Sua jurisdição era exercida sobre toda a costa, mares interiores e vias navegaveis, ainda que tivesse competência no que tange a acidentes de embarcações brasileiras no estrangeiro. Havia ainda atribuições subsidiárias, como por exemplo dar pareceres e até propor ao poder público recompensas aos que prestaram serviços à marinha Mercante ou em acidentes marítimos, tendo ainda algumas funções administrativas de auxílio à Marinha Mercante13. Merecem destaque as deliberações e decisões do Tribunal, apresentadas ao Conselho da Marinha mercante para que esse aperfeiçoasse a regulamentação e legislação de materias concernentes.
O Tribunal vem cumprindo, ainda, a realização do registro14 das propriedades das embarcações mercantes nacionais, havendo prazo de seis meses para que os proprietários solicitassem documento e regularizassem sua situação.

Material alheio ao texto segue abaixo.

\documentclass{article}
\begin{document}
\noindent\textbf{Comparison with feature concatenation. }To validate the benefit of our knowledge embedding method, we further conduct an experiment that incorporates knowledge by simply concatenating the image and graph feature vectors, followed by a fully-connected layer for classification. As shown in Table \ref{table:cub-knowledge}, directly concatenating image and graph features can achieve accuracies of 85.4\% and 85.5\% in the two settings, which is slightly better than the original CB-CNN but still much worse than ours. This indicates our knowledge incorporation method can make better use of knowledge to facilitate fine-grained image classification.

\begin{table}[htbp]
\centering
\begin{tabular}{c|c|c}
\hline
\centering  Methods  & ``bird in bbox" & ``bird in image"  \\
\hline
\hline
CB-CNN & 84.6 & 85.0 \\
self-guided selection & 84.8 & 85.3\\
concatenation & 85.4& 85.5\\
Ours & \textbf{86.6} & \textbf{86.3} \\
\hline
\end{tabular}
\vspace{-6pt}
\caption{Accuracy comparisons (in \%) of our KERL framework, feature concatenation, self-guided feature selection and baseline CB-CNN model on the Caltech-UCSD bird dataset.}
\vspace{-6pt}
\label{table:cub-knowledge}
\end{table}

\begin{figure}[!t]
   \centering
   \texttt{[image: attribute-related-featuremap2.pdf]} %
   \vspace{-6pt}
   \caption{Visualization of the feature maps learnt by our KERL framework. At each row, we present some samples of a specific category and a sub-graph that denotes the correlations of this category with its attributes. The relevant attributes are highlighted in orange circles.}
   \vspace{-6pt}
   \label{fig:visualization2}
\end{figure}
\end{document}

No ano de 1945, com o advento do decreto lei 7.676, passou a ser denominado apenas Tribunal Marítimo, sem o termo "Administrativo", ainda efetivamente sua atribuições permanecessem a mesma. houve uma reorganização do Tribunal Marítimo e, além disso, foi suprimido o termo Administrativo, o que em nada alterou sua atuação e atribuições.
Quase nove anos depois, foi publicada a lei 2.180, de 5 de fevereiro de 1954, em vigor atualmente, Lei do Tribunal Marítimo. Apesar da entrada em vigor dessas duas legislações, o decreto 24.585/34 só seria expressamente revogado por outro de 10 de maio de 1991. Ainda assim, até esse ano conviveram harmonicamente as legislações.

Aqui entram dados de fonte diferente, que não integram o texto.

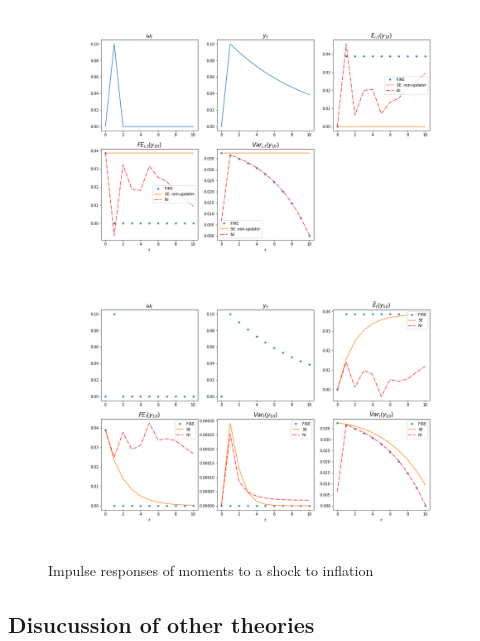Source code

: \documentclass[]{article}
\begin{document}
\begin{figure}[h]\label{ir_popind}
	\centering
	\includegraphics[width=13cm]{figures/ir_indseni.png}
	\includegraphics[width=13cm]{figures/ir_popseni.png} \\
	\caption{Impulse responses of moments to a shock to inflation}
\end{figure}


\subsection{Disucussion of other theories}
\end{document}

No ano de 1957, devido à necessidade de normas para uniformizar e regular os inquéritos realizados, foi publicada a obra "Acidentes de Navegação e Registro de Propriedade Marítima", contendo procedimentos a serem adotados para a instauração de inquéritos.
Atualmente, foram publicadas leis, decretos e documentos normativos para complementar a organização e funcionamento, sendo composto por sete juízes de características profissionais determinadas por lei. Essas características são ser bacharel em Direito especializado em Direito Marítimo e em Direito Internacional; especialista em navios e navegação e oficiais da Marinha15. São escolhidos pelo Poder Executivo e vinculados ao Ministério da Marinha16 inclusive no tocante ao orçamento e provimento desse para funcionamento do órgão.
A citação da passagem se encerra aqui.